Dans un mode moins consensuel, 'My Lucky Stars' sonne plus dépouillé, avec ses guitares rythmiques tranchantes et son refrain limite irritant. Et dans toute cette frénésie, on en oublierait presque 'Not Under Fifty' et sa voix masculine qui, aussi étrange que cela puisse paraître, se révèle moins accrocheuse, moins 'forte' dans le sens porteuse de message, que celle de sa consœur. C'est enfin par un 'Happy Birthday' légèrement décalé par rapport à l'ensemble que MDS conclut son histoire, titre efficace à la tonalité désabusée et doté d'un final magistral où le rythme s'accélère, et que j'aurais souhaité pour ma part un tantinet plus long dans sa séquence instrumentale terminale.
Un dernier mot enfin pour souligner la qualité de la production, avec notamment un bon équilibre entre les instruments et les voix, contribuant là encore à la bonne immersion de l'auditeur dans les atmosphères voulues par le groupe.

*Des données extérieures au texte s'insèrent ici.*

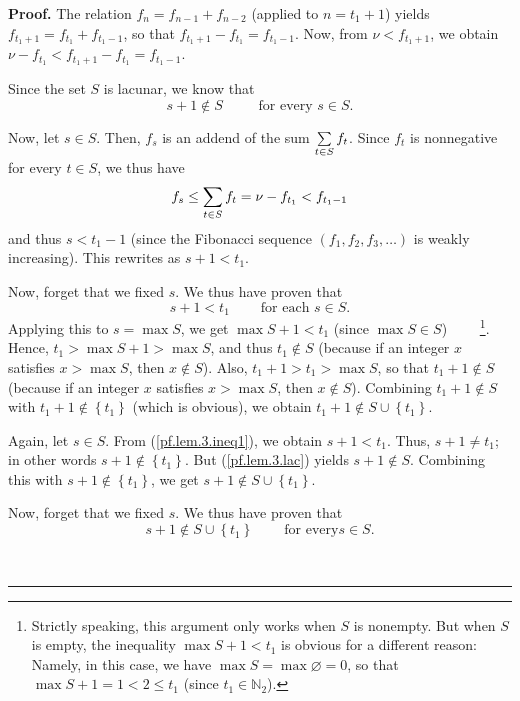 \documentclass[numbers=enddot,12pt,final,onecolumn,notitlepage]{scrartcl}%
\numberwithin{exer}{section}
\theoremstyle{definition}
\newenvironment{proof}[1][Proof]{\noindent\textbf{#1.} }{\ \rule{0.5em}{0.5em}}
\let\sumnonlimits\sum
\renewcommand{\sum}{\sumnonlimits\limits}
\begin{document}
\begin{proof}
The relation $f_{n}=f_{n-1}+f_{n-2}$ (applied to $n=t_{1}+1$) yields
$f_{t_{1}+1}=f_{t_{1}}+f_{t_{1}-1}$, so that $f_{t_{1}+1}-f_{t_{1}}%
=f_{t_{1}-1}$. Now, from $\nu<f_{t_{1}+1}$, we obtain $\nu-f_{t_{1}}%
<f_{t_{1}+1}-f_{t_{1}}=f_{t_{1}-1}$.

Since the set $S$ is lacunar, we know that
\begin{equation}
s+1\notin S\ \ \ \ \ \ \ \ \ \ \text{ for every }s\in S. \label{pf.lem.3.lac}%
\end{equation}


Now, let $s\in S$. Then, $f_{s}$ is an addend of the sum $\sum\limits_{t\in
S}f_{t}$. Since $f_{t}$ is nonnegative for every $t\in S$, we thus have%
\[
f_{s}\leq\sum\limits_{t\in S}f_{t}=\nu-f_{t_{1}}<f_{t_{1}-1}%
\]
and thus $s<t_{1}-1$ (since the Fibonacci sequence $\left(  f_{1},f_{2}%
,f_{3},\ldots\right)  $ is weakly increasing). This rewrites as $s+1<t_{1}$.

Now, forget that we fixed $s$. We thus have proven that
\begin{equation}
s+1<t_{1}\ \ \ \ \ \ \ \ \ \ \text{for each }s\in S. \label{pf.lem.3.ineq1}%
\end{equation}
Applying this to $s=\max S$, we get $\max S+1<t_{1}$ (since $\max S\in S$)
\ \ \ \ \footnote{Strictly speaking, this argument only works when $S$ is
nonempty. But when $S$ is empty, the inequality $\max S+1<t_{1}$ is obvious
for a different reason: Namely, in this case, we have $\max S=\max
\varnothing=0$, so that $\max S+1=1<2\leq t_{1}$ (since $t_{1}\in
\mathbb{N}_{2}$).}. Hence, $t_{1}>\max S+1>\max S$, and thus $t_{1}\notin S$
(because if an integer $x$ satisfies $x>\max S$, then $x\notin S$). Also,
$t_{1}+1>t_{1}>\max S$, so that $t_{1}+1\notin S$ (because if an integer $x$
satisfies $x>\max S$, then $x\notin S$). Combining $t_{1}+1\notin S$ with
$t_{1}+1\notin\left\{  t_{1}\right\}  $ (which is obvious), we obtain
$t_{1}+1\notin S\cup\left\{  t_{1}\right\}  $.

Again, let $s\in S$. From (\ref{pf.lem.3.ineq1}), we obtain $s+1<t_{1}$. Thus,
$s+1\neq t_{1}$; in other words $s+1\notin\left\{  t_{1}\right\}  $. But
(\ref{pf.lem.3.lac}) yields $s+1\notin S$. Combining this with $s+1\notin%
\left\{  t_{1}\right\}  $, we get $s+1\notin S\cup\left\{  t_{1}\right\}  $.

Now, forget that we fixed $s$. We thus have proven that%
\begin{equation}
s+1\notin S\cup\left\{  t_{1}\right\}  \ \ \ \ \ \ \ \ \ \ \text{for every
}s\in S. \label{pf.lem.3.notin1}%
\end{equation}



\end{proof}
\end{document}
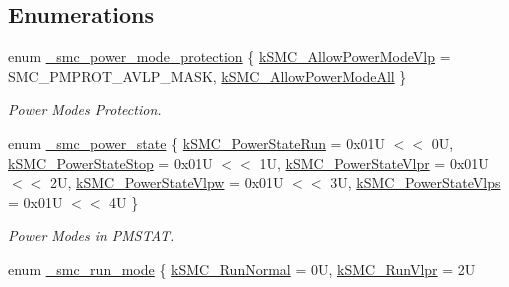\subsection*{Enumerations}
\begin{DoxyCompactItemize}
\item 
enum \mbox{\hyperlink{group__smc_ga53fe305f7c8245eb9faac439fc4d5051}{\+\_\+smc\+\_\+power\+\_\+mode\+\_\+protection}} \{ \mbox{\hyperlink{group__smc_gga53fe305f7c8245eb9faac439fc4d5051a59c7889c43c88969558086058a70025c}{k\+S\+M\+C\+\_\+\+Allow\+Power\+Mode\+Vlp}} = S\+M\+C\+\_\+\+P\+M\+P\+R\+O\+T\+\_\+\+A\+V\+L\+P\+\_\+\+M\+A\+SK, 
\mbox{\hyperlink{group__smc_gga53fe305f7c8245eb9faac439fc4d5051a2d2790f7f2a43e4fc6f3816cc1693328}{k\+S\+M\+C\+\_\+\+Allow\+Power\+Mode\+All}}
 \}
\begin{DoxyCompactList}\small\item\em Power Modes Protection. \end{DoxyCompactList}\item 
enum \mbox{\hyperlink{group__smc_gac5330d1b90932ef578e4e0d06b2f5ae5}{\+\_\+smc\+\_\+power\+\_\+state}} \{ \newline
\mbox{\hyperlink{group__smc_ggac5330d1b90932ef578e4e0d06b2f5ae5a5b88bef81d70c5bd0d36b4dfbe48c1e5}{k\+S\+M\+C\+\_\+\+Power\+State\+Run}} = 0x01U $<$$<$ 0U, 
\mbox{\hyperlink{group__smc_ggac5330d1b90932ef578e4e0d06b2f5ae5a4dfa7ded19a0d9fa1f56e7368cd70957}{k\+S\+M\+C\+\_\+\+Power\+State\+Stop}} = 0x01U $<$$<$ 1U, 
\mbox{\hyperlink{group__smc_ggac5330d1b90932ef578e4e0d06b2f5ae5a2457fcbd1884818e017070eca5f0233c}{k\+S\+M\+C\+\_\+\+Power\+State\+Vlpr}} = 0x01U $<$$<$ 2U, 
\mbox{\hyperlink{group__smc_ggac5330d1b90932ef578e4e0d06b2f5ae5a5fdb09565e37e164c4aacd389f3e7d87}{k\+S\+M\+C\+\_\+\+Power\+State\+Vlpw}} = 0x01U $<$$<$ 3U, 
\newline
\mbox{\hyperlink{group__smc_ggac5330d1b90932ef578e4e0d06b2f5ae5a6cb2be291b02b91744f137b71ebeabd6}{k\+S\+M\+C\+\_\+\+Power\+State\+Vlps}} = 0x01U $<$$<$ 4U
 \}
\begin{DoxyCompactList}\small\item\em Power Modes in P\+M\+S\+T\+AT. \end{DoxyCompactList}\item 
enum \mbox{\hyperlink{group__smc_gac2c182287ebbb6119d8bcbb6ead71e53}{\+\_\+smc\+\_\+run\+\_\+mode}} \{ \mbox{\hyperlink{group__smc_ggac2c182287ebbb6119d8bcbb6ead71e53abaeb1d66b5ab95289522985e831186de}{k\+S\+M\+C\+\_\+\+Run\+Normal}} = 0U, 
\mbox{\hyperlink{group__smc_ggac2c182287ebbb6119d8bcbb6ead71e53ac1461903d002daab1af773d6d506fea3}{k\+S\+M\+C\+\_\+\+Run\+Vlpr}} = 2U
$$
\end{DoxyCompactItemize}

Avec cette cinquième production, Monnaie de Singe continue de tracer sa route et de faire évoluer son style, désormais quelque peu éloigné de "La Vie de Rose", tout en confirmant avec brio et élégance les qualités précédemment soulignées à l'écoute de "Error 404". "The Last Chance" est à déguster tranquillement, au fil d'écoutes répétées qui permettront de s'imprégner de son histoire et des ambiances qui s'en dégagent. Puissent ces 55 minutes toucher le plus grand nombre d'entre nous et amener chacun à réfléchir un peu plus sur le présent que nous vivons et ce futur proche que nous dégradons un peu plus chaque jour.